▶ _YOUR INSTRUCTIONS_: Of the lines below, write out exactly those from the line with "My main task" through the line with "### Installing the Application", both included, and skip the rest.

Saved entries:
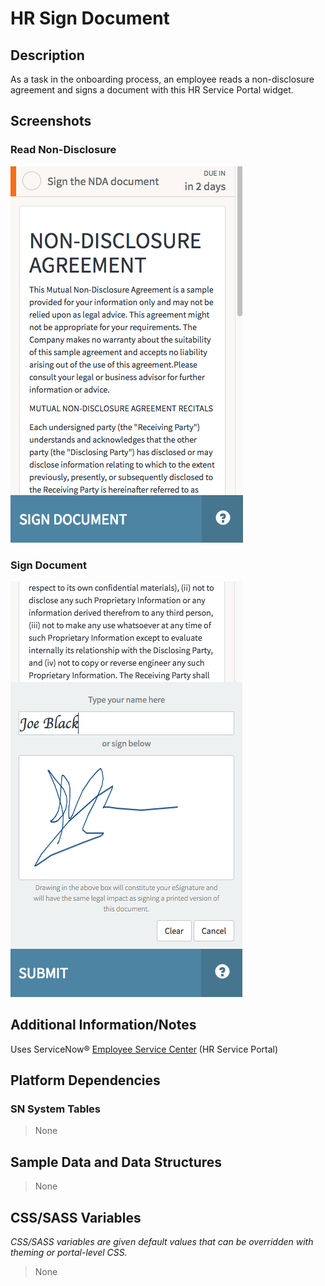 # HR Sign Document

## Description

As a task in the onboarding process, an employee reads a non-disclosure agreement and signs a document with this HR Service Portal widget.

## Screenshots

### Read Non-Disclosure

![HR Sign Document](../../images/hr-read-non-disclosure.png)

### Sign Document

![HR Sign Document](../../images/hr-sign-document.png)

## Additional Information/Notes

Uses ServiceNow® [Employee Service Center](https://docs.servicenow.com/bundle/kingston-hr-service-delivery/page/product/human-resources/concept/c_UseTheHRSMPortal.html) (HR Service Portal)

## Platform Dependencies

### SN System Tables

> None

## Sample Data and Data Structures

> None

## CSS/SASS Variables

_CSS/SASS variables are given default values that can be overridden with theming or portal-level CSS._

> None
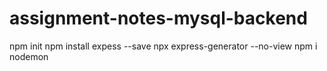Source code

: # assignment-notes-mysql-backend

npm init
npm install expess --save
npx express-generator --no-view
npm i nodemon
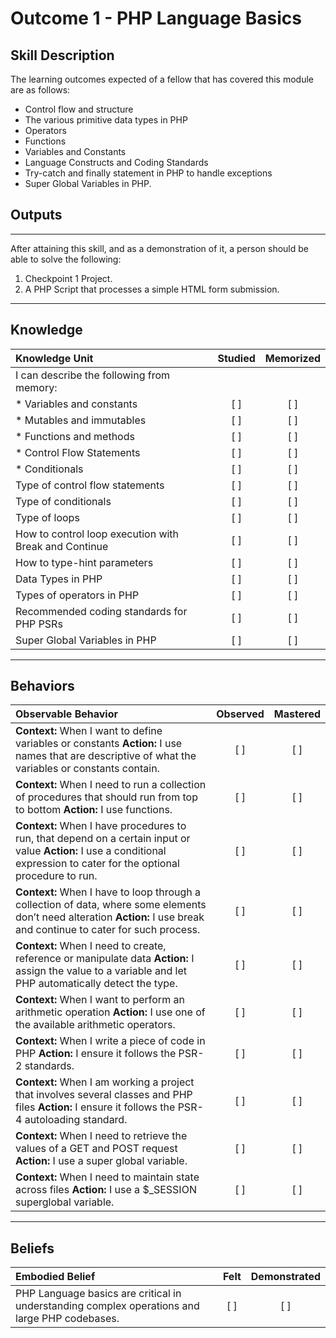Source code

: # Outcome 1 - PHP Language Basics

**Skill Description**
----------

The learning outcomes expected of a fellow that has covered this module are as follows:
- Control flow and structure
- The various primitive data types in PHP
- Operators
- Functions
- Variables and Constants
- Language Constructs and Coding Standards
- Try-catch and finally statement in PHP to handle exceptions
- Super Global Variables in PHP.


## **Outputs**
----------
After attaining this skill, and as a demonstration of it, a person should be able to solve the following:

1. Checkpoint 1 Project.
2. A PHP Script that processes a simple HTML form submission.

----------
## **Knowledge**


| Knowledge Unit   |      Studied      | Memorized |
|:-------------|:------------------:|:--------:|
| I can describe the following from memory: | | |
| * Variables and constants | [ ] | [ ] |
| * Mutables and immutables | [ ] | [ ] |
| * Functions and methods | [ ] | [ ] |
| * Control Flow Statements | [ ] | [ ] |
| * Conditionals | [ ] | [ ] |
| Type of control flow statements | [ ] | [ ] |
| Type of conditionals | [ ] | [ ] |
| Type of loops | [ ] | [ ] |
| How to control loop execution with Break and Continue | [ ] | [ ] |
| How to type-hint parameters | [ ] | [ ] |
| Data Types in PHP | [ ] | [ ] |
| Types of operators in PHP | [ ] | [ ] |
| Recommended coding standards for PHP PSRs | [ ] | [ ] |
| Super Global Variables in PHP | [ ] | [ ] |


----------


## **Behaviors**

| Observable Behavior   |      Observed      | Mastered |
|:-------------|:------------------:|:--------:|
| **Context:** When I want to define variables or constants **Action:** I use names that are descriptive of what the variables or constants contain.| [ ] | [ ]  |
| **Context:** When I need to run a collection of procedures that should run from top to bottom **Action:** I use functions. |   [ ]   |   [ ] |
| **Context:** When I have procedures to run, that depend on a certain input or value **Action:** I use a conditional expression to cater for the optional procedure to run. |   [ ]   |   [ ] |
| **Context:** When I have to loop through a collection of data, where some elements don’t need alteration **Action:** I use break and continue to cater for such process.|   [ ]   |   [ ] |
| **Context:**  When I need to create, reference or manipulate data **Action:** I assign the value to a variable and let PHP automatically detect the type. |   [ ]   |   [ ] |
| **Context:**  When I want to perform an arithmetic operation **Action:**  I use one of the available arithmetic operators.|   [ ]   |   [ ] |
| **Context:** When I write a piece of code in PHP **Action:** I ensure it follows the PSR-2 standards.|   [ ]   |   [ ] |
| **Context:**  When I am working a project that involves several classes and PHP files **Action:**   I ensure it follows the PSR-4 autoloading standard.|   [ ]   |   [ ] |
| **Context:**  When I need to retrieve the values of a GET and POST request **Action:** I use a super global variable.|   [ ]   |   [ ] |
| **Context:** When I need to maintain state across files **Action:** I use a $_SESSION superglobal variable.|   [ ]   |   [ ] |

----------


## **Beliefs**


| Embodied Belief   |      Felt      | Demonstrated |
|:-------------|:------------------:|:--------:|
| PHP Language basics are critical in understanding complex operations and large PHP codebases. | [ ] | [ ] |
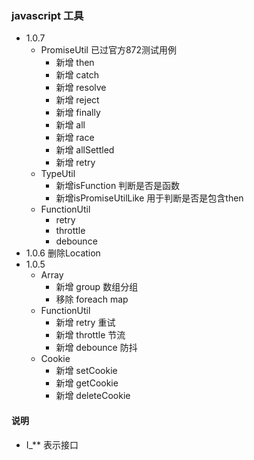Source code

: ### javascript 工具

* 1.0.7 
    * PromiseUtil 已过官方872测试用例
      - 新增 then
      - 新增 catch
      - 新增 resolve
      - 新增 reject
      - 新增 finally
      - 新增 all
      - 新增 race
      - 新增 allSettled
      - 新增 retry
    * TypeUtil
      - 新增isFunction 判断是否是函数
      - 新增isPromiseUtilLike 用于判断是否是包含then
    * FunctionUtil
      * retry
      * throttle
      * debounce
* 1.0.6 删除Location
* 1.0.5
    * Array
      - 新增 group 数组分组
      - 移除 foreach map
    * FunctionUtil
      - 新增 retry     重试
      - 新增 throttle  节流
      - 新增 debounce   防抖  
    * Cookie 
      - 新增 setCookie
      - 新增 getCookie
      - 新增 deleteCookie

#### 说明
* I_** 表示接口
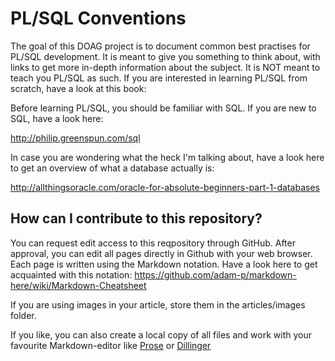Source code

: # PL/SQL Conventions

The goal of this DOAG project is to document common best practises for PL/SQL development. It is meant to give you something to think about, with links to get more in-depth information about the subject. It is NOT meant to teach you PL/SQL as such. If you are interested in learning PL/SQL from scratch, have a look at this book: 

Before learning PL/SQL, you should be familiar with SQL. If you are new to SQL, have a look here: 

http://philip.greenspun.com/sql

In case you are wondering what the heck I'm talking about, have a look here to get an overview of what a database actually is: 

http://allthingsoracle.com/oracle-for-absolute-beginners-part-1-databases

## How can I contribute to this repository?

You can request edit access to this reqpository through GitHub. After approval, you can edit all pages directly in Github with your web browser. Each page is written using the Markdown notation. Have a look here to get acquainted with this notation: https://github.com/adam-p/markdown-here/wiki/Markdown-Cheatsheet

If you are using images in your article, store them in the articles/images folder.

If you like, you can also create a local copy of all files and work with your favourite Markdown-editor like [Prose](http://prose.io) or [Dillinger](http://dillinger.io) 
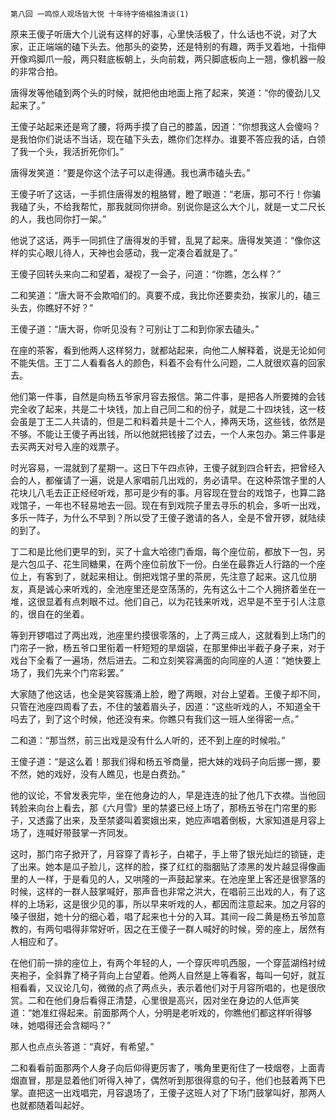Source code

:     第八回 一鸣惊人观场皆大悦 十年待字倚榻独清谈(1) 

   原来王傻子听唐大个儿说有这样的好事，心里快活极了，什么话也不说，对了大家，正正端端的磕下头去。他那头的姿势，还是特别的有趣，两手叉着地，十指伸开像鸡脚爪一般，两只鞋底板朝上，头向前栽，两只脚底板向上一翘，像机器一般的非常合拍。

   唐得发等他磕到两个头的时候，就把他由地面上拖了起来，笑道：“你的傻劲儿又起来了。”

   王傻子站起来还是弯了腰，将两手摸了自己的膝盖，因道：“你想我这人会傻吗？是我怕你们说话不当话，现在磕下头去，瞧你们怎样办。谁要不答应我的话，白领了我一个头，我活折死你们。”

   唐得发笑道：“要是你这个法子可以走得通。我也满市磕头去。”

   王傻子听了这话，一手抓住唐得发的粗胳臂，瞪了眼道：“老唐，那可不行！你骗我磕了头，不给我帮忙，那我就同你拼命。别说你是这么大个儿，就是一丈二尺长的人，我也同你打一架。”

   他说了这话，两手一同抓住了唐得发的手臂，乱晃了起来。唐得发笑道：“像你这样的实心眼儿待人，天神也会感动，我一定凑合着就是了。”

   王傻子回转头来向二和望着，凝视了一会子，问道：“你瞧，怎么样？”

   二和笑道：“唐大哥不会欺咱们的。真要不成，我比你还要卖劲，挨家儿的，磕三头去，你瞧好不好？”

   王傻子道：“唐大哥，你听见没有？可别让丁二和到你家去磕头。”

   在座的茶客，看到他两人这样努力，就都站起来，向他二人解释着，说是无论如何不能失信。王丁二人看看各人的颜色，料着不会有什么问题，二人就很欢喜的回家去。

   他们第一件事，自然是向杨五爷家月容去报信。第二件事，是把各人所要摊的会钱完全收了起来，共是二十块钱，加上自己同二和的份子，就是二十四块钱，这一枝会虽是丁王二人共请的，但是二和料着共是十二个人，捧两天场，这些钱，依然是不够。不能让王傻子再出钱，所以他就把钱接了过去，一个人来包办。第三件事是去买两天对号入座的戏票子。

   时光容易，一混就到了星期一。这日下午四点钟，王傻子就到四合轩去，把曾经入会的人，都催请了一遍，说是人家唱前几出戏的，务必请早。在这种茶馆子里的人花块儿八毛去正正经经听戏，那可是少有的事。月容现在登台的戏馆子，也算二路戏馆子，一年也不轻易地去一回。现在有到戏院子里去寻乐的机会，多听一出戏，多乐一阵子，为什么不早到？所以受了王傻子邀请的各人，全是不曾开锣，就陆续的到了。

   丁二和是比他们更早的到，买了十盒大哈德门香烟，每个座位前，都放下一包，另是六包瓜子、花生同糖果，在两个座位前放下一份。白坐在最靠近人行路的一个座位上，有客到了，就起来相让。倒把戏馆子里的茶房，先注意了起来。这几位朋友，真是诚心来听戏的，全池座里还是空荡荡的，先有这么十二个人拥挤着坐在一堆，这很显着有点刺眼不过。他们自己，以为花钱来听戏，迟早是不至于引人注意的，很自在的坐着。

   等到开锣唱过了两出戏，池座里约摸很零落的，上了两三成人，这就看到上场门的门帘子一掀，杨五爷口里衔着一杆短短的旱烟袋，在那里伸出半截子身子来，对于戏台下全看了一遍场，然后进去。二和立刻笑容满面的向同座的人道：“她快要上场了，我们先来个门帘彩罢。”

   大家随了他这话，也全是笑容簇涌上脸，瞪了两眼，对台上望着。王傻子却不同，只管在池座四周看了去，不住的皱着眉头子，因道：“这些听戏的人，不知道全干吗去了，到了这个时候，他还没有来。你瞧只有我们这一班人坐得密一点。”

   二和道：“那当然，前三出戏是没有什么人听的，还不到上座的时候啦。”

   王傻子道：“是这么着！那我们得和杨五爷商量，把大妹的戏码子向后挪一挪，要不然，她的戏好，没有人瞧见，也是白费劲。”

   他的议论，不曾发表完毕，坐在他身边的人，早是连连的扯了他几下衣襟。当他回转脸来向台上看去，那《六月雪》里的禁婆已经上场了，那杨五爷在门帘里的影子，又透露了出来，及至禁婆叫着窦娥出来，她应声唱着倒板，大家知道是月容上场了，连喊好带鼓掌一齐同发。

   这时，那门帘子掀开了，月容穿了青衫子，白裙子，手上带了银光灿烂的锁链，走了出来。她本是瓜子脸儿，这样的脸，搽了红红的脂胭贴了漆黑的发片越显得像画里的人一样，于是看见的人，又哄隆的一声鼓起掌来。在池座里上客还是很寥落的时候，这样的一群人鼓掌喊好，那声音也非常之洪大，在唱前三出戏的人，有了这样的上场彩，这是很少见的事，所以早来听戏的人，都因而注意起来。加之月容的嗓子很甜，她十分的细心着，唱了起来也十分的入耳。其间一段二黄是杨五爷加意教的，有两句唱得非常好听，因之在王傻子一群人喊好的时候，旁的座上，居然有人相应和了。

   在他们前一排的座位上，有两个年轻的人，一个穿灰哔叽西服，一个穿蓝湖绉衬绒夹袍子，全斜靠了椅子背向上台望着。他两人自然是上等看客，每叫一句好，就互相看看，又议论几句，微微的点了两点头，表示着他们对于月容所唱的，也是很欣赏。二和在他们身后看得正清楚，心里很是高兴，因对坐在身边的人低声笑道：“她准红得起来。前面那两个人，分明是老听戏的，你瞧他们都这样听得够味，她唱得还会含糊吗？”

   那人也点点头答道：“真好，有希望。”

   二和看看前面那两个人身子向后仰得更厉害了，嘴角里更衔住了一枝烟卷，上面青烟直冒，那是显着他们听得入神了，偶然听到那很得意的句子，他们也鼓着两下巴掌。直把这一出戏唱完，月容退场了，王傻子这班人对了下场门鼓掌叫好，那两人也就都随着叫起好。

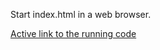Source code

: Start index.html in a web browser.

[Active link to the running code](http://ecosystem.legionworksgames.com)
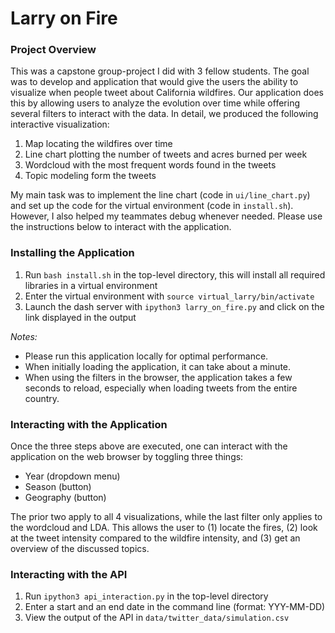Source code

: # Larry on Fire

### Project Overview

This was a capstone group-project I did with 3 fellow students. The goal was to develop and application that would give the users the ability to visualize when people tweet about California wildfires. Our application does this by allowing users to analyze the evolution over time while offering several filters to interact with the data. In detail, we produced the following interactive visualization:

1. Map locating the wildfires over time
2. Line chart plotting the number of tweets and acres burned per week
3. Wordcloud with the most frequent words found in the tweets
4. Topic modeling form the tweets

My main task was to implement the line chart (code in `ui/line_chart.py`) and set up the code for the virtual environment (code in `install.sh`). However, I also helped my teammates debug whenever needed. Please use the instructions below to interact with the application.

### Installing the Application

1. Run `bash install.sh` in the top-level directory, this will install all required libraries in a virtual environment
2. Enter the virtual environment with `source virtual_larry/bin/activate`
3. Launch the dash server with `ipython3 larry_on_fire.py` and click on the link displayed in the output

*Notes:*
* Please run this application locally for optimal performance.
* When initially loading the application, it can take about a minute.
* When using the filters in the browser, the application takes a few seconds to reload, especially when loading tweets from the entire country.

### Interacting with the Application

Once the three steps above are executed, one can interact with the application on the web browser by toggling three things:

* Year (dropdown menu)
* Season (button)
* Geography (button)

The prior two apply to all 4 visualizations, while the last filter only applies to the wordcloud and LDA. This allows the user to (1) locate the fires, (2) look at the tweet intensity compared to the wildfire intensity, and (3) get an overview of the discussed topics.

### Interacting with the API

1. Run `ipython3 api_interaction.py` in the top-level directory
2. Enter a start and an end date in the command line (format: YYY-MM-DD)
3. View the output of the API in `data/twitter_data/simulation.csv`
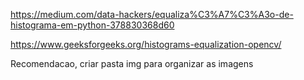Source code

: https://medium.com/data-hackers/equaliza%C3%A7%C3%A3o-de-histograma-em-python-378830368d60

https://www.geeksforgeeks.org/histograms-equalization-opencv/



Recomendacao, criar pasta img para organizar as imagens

▶ _EXERCISE RESPONSE_:
My main task was to implement the line chart (code in `ui/line_chart.py`) and set up the code for the virtual environment (code in `install.sh`). However, I also helped my teammates debug whenever needed. Please use the instructions below to interact with the application.

### Installing the Application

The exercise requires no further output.